This Letter is addressed to his younger self in the third year of law school, who was then struggling with mediocre school results and failing to secure a training contract.

Dear Yi Siong of 2012,

If we ever get to meet, I don’t think you’d recognise me. We look somewhat the same, yes, but the four years which separate us will change you irrevocably. For the better or worse, you ask? I can’t say. Maybe the Yi Siong of 2020 will write to us one day.
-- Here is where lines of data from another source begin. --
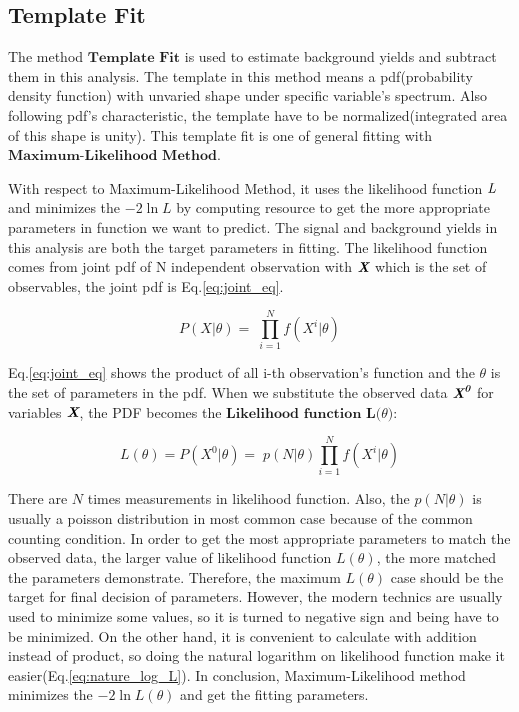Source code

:	\subsection{Template Fit}
	\label{ssec:TemplateFit}

		The method $\textbf{Template Fit}$ is used to estimate background yields and subtract them in this analysis. The template in this method means a pdf(probability density function) with unvaried shape under specific variable's spectrum. Also following pdf's characteristic, the template have to be normalized(integrated area of this shape is unity). This template fit is one of general fitting with $\textbf{Maximum-Likelihood Method}$. 

		With respect to Maximum-Likelihood Method, it uses the likelihood function $\emph{L}$ and minimizes the $-2\ln{L}$ by computing resource to get the more appropriate parameters in function we want to predict. The signal and background yields in this analysis are both the target parameters in fitting. The likelihood function comes from joint pdf of N independent observation with $\emph{\textbf{X}}$ which is the set of observables, the joint pdf is Eq.\ref{eq:joint_eq}. 

		\begin{equation}
		P(X|\theta) = 􏱛 \prod_{i=1}^{N} f(X^i|\theta)
		\label{eq:joint_eq}
		\end{equation}

		 Eq.\ref{eq:joint_eq} shows the product of all i-th observation's function and the $\theta$ is the set of parameters in the pdf. When we substitute the observed data $\emph{\textbf{X}}^{\emph{\textbf{0}}}$ for variables $\emph{\textbf{X}}$, the PDF becomes the $\textbf{Likelihood function L(} \theta \textbf{)}$:

		\begin{equation}
		L(\theta) = P(X^0|\theta) = 􏱛p(N|\theta) \prod_{i=1}^{N} f(X^i|\theta)
		\label{eq:likelihood_fn}
		\end{equation}

		There are $N$ times measurements in likelihood function. Also, the $p(N|\theta)$ is usually a poisson distribution in most common case because of the common counting condition. In order to get the most appropriate parameters to match the observed data, the larger value of likelihood function $L(\theta)$, the more matched the parameters demonstrate. Therefore, the maximum $L(\theta)$ case should be the target for final decision of parameters. However, the modern technics are usually used to minimize some values, so it is turned to negative sign and being have to be minimized. On the other hand, it is convenient to calculate with addition instead of product, so doing the natural logarithm on likelihood function make it easier(Eq.\ref{eq:nature_log_L}). In conclusion, Maximum-Likelihood method minimizes the $-2\ln{L(\theta)}$ and get the fitting parameters.

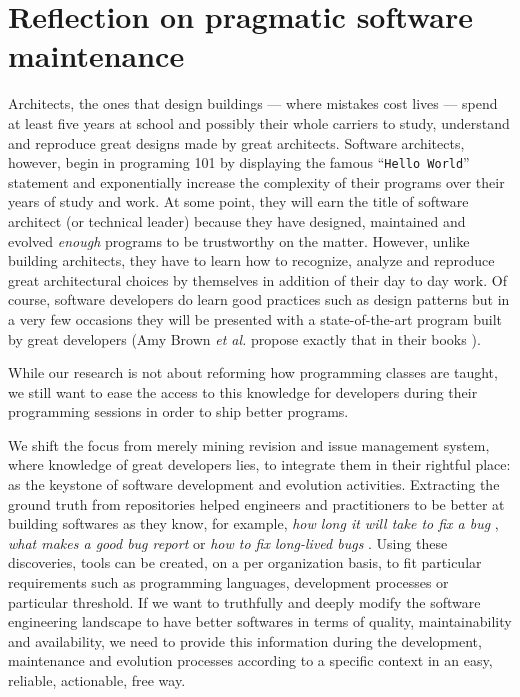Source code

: \documentclass[11pt,a4paper, cuthesis]{report}
\begin{document}





\chapter{Reflection on pragmatic software maintenance}

Architects, the ones that design buildings --- where mistakes cost lives --- spend at least five years at school and possibly their whole carriers to study, understand and reproduce great designs made by great architects.
Software architects, however, begin in programing 101 by displaying the famous ``{\tt Hello World}'' statement and exponentially increase the complexity of their programs over their years of study and work.
At some point, they will earn the title of software architect (or technical leader) because they have designed, maintained and evolved {\it enough} programs to be trustworthy on the matter.
However, unlike building architects, they have to learn how to recognize, analyze and reproduce great architectural choices by themselves in addition of their day to day work.
Of course, software developers do learn good practices such as design patterns \cite{Gamma2008} but in a very few occasions they will be presented with a state-of-the-art program built by great developers (Amy Brown {\it et al.} propose exactly that in their books \cite{chansler2011architecture, AmyBrown2012, Armstrong2013}).

While our research is not about reforming how programming classes are taught, we still want to ease the access to this knowledge for developers during their programming sessions in order to ship better programs.

We shift the focus from merely mining revision and issue management system, where knowledge of great developers lies, to integrate them in their rightful place: as the keystone of software development and evolution activities.
Extracting the ground truth from repositories helped engineers and practitioners to be better at building softwares as they know, for example, {\it how long it will take to fix a bug} \cite{Weiss2007}, {\it what makes a good bug report} \cite{Bettenburg2008} or {\it how to fix long-lived bugs} \cite{Saha2014}.
Using these discoveries, tools can be created, on a per organization basis, to fit particular requirements such as programming languages, development processes or particular threshold. If we want to truthfully and deeply modify the software engineering landscape to have better softwares in terms of quality, maintainability and availability, we need to provide this information during the development, maintenance and evolution processes according to a specific context in an easy, reliable, actionable, free way.
\end{document}
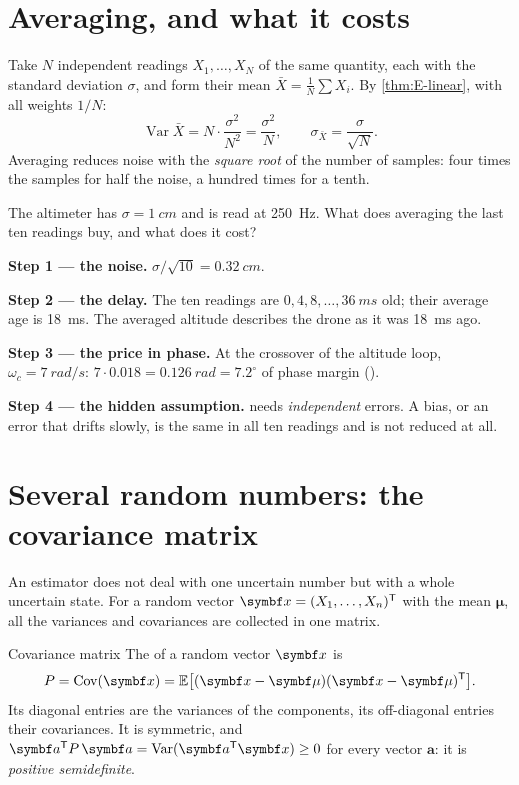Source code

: \section{Averaging, and what it costs}

Take $N$ independent readings $X_1, \dots, X_N$ of the same quantity, each with the standard deviation $\sigma$, and form their mean $\bar X = \frac1N\sum X_i$. By \cref{thm:E-linear}, with all weights $1/N$:
\begin{equation}\label{eq:E-sqrtN}
  \operatorname{Var}\bar X = N \cdot \frac{\sigma^2}{N^2} = \frac{\sigma^2}{N}, \qquad \sigma_{\bar X} = \frac{\sigma}{\sqrt N} .
\end{equation}
Averaging reduces noise with the \emph{square root} of the number of samples: four times the samples for half the noise, a hundred times for a tenth.

\begin{example}
\label{ex:E-average}
The altimeter has $\sigma = \SI{1}{cm}$ and is read at \SI{250}{Hz}. What does averaging the last ten readings buy, and what does it cost?

\textbf{Step 1 — the noise.} $\sigma/\sqrt{10} = \SI{0.32}{cm}$.

\textbf{Step 2 — the delay.} The ten readings are $0, 4, 8, \dots, \SI{36}{ms}$ old; their average age is \SI{18}{ms}. The averaged altitude describes the drone as it was \SI{18}{ms} ago.

\textbf{Step 3 — the price in phase.} At the crossover of the altitude loop, $\omega_c = \SI{7}{rad/s}$: $7 \cdot 0.018 = \SI{0.126}{rad} = 7.2^\circ$ of phase margin ().

\textbf{Step 4 — the hidden assumption.}  needs \emph{independent} errors. A bias, or an error that drifts slowly, is the same in all ten readings and is not reduced at all.
\end{example}

\section{Several random numbers: the covariance matrix}

An estimator does not deal with one uncertain number but with a whole uncertain state. For a random vector $\vx = (X_1, \dots, X_n)^\T$ with the mean $\symbf\mu$, all the variances and covariances are collected in one matrix.

\begin{definition}{Covariance matrix}
The  of a random vector $\vx$ is
\begin{equation}
  P = \operatorname{Cov}(\vx) = \mathbb{E}\big[(\vx - \symbf\mu)(\vx - \symbf\mu)^\T\big] .
\end{equation}
Its diagonal entries are the variances of the components, its off-diagonal entries their covariances. It is symmetric, and $\symbf a^\T P\,\symbf a = \operatorname{Var}(\symbf a^\T\vx) \ge 0$ for every vector $\symbf a$: it is \emph{positive semidefinite}.
\end{definition}

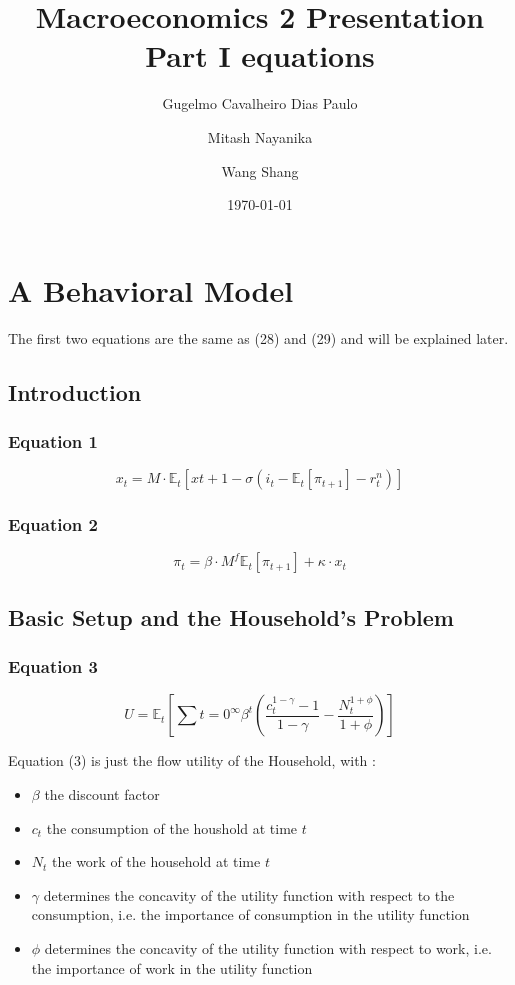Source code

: \documentclass{article}
\title{Macroeconomics 2 Presentation \\ Part I equations}
\author{Gugelmo Cavalheiro Dias Paulo \\ \and Mitash Nayanika \\ \and Wang Shang}
\date{\today}
\begin{document}
\section{A Behavioral Model}
The first two equations are the same as (28) and (29) and will be explained later.

\subsection{Introduction}

\subsubsection*{Equation 1}
\begin{equation}
    x_{t}=M\cdot\mathbb{E}_{t}\left[ x{t+1} -\sigma (i_{t}-\mathbb{E}_{t}\left[\pi_{t+1}\right]-r^{n}_{t})\right]
\end{equation}

\subsubsection*{Equation 2}
\begin{equation}
    \pi_{t}=\beta\cdot M^{f} \mathbb{E}_{t}\left[\pi_{t+1}\right]+\kappa\cdot x_{t}
\end{equation}

\subsection{Basic Setup and the Household’s Problem}

\subsubsection*{Equation 3}
\begin{equation}
    U = \mathbb{E}_{t} \left[ \sum{t=0}^{\infty} \beta^{t}\left(\frac{c_{t}^{1-\gamma}-1}{1-\gamma} - \frac{N_{t}^{1+\phi}}{1+\phi}\right)\right]
\end{equation}

Equation (3) is just the flow utility of the Household, with : 
\begin{itemize}
    \item $\beta$ the discount factor
    \item $c_{t}$ the consumption of the houshold at time $t$
    \item $N_{t}$ the work of the household at time $t$
    \item $\gamma$ determines the concavity of the utility function with respect to the consumption, i.e. the importance of consumption in the utility function
    \item $\phi$ determines the concavity of the utility function with respect to work, i.e. the importance of work in the utility function
\end{itemize}
\end{document}
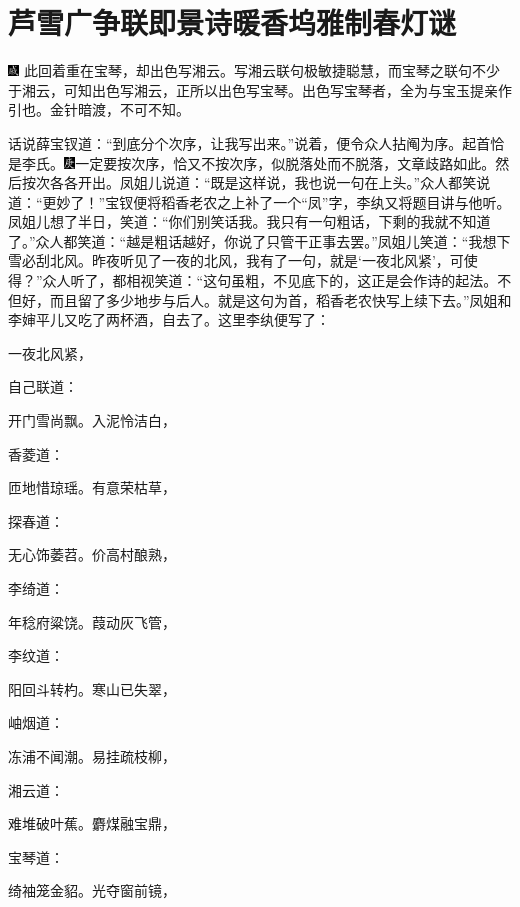 

\chapter{芦雪广争联即景诗\hspace{.5em}暖香坞雅制春灯谜}

{\includegraphics[width=3mm]{../Images/00005}  \kaishu 此回着重在宝琴，却出色写湘云。写湘云联句极敏捷聪慧，而宝琴之联句不少于湘云，可知出色写湘云，正所以出色写宝琴。出色写宝琴者，全为与宝玉提亲作引也。金针暗渡，不可不知。}

话说薛宝钗道：``到底分个次序，让我写出来。''说着，便令众人拈阄为序。起首恰是李氏。{\includegraphics[width=3mm]{../Images/00004}一定要按次序，恰又不按次序，似脱落处而不脱落，文章歧路如此。}然后按次各各开出。凤姐儿说道：``既是这样说，我也说一句在上头。''众人都笑说道：``更妙了！''宝钗便将稻香老农之上补了一个``凤''字，李纨又将题目讲与他听。凤姐儿想了半日，笑道：``你们别笑话我。我只有一句粗话，下剩的我就不知道了。''众人都笑道：``越是粗话越好，你说了只管干正事去罢。''凤姐儿笑道：``我想下雪必刮北风。昨夜听见了一夜的北风，我有了一句，就是`一夜北风紧'，可使得？''众人听了，都相视笑道：``这句虽粗，不见底下的，这正是会作诗的起法。不但好，而且留了多少地步与后人。就是这句为首，稻香老农快写上续下去。''凤姐和李婶平儿又吃了两杯酒，自去了。这里李纨便写了：

一夜北风紧，

自己联道：

开门雪尚飘。入泥怜洁白，

香菱道：

匝地惜琼瑶。有意荣枯草，

探春道：

无心饰萎苕。价高村酿熟，

李绮道：

年稔府粱饶。葭动灰飞管，

李纹道：

阳回斗转杓。寒山已失翠，

岫烟道：

冻浦不闻潮。易挂疏枝柳，

湘云道：

难堆破叶蕉。麝煤融宝鼎，

宝琴道：

绮袖笼金貂。光夺窗前镜，

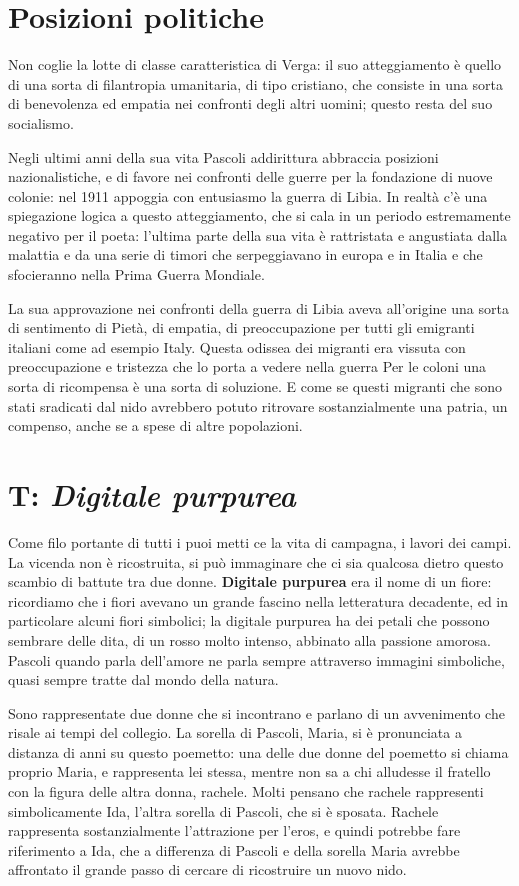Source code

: \documentclass[a4paper, twoside, titlepage]{book}
\begin{document}
\section{Posizioni politiche}

Non coglie la lotte di classe caratteristica di Verga: il suo atteggiamento è quello di una sorta di filantropia umanitaria, di tipo cristiano, che consiste in una sorta di benevolenza ed empatia nei confronti degli altri uomini; questo resta del suo socialismo.

Negli ultimi anni della sua vita Pascoli addirittura abbraccia posizioni nazionalistiche, e di favore nei confronti delle guerre per la fondazione di nuove colonie: nel 1911 appoggia con entusiasmo la guerra di Libia. In realtà c'è una spiegazione logica a questo atteggiamento, che si cala in un periodo estremamente negativo per il poeta: l'ultima parte della sua vita è rattristata e angustiata dalla malattia e da una serie di timori che serpeggiavano in europa e in Italia e che sfocieranno nella Prima Guerra Mondiale.

La sua approvazione nei confronti della guerra di Libia aveva all'origine una sorta di sentimento di Pietà, di empatia, di preoccupazione per tutti gli emigranti italiani come ad esempio Italy. Questa odissea dei migranti era vissuta con preoccupazione e tristezza che lo porta a vedere nella guerra Per le coloni una sorta di ricompensa è una sorta di soluzione. E come se questi migranti che sono stati sradicati dal nido avrebbero potuto ritrovare sostanzialmente una patria, un compenso, anche se a spese di altre popolazioni.

\section{T: \textit{Digitale purpurea}}

Come filo portante di tutti i puoi metti ce la vita di campagna, i lavori dei campi. La vicenda non è ricostruita, si può immaginare che ci sia qualcosa dietro questo scambio di battute tra due donne.
\textbf{Digitale purpurea} era il nome di un fiore: ricordiamo che i fiori avevano un grande fascino nella letteratura decadente, ed in particolare alcuni fiori simbolici; la digitale purpurea ha dei petali che possono sembrare delle dita, di un rosso molto intenso, abbinato alla passione amorosa. Pascoli quando parla dell'amore ne parla sempre attraverso immagini simboliche, quasi sempre tratte dal mondo della natura.

Sono rappresentate due donne che si incontrano e parlano di un avvenimento che risale ai tempi del collegio. La sorella di Pascoli, Maria, si è pronunciata a distanza di anni su questo poemetto: una delle due donne del poemetto si chiama proprio Maria, e rappresenta lei stessa, mentre non sa a chi alludesse il fratello con la figura delle altra donna, rachele.
Molti pensano che rachele rappresenti simbolicamente Ida, l'altra sorella di Pascoli, che si è sposata.
Rachele rappresenta sostanzialmente l'attrazione per l'eros, e quindi potrebbe fare riferimento a Ida, che a differenza di Pascoli e della sorella Maria avrebbe affrontato il grande passo di cercare di ricostruire un nuovo nido.
\end{document}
Speaking of which, hindsight is 20/20. What I can tell you is that, contrary to your current neuroses, you will definitely become a better student by the time you graduate. Your experiences in law school will shape your practice as a lawyer, and you will have picked up important hard and soft skills that will make your life as a junior associate easier. The process to get there, however, will not be very pleasant. It will even be painful sometimes. But the payoff at the end will be worth it.

Where do I begin? Not having a training contract in the middle of your third year is a good place to start. You will, with the arrogance of youth, have only applied to join a certain firm even though the rest of your friends have sent their CVs to at least five firms. You will then pin all your hopes and dreams in joining said firm and refuse to consider anywhere else. And when you inevitably get rejected, you will feel that your entire world has collapsed. You will float through the corridors of school, listless and depressed, afraid that you will never be a lawyer now.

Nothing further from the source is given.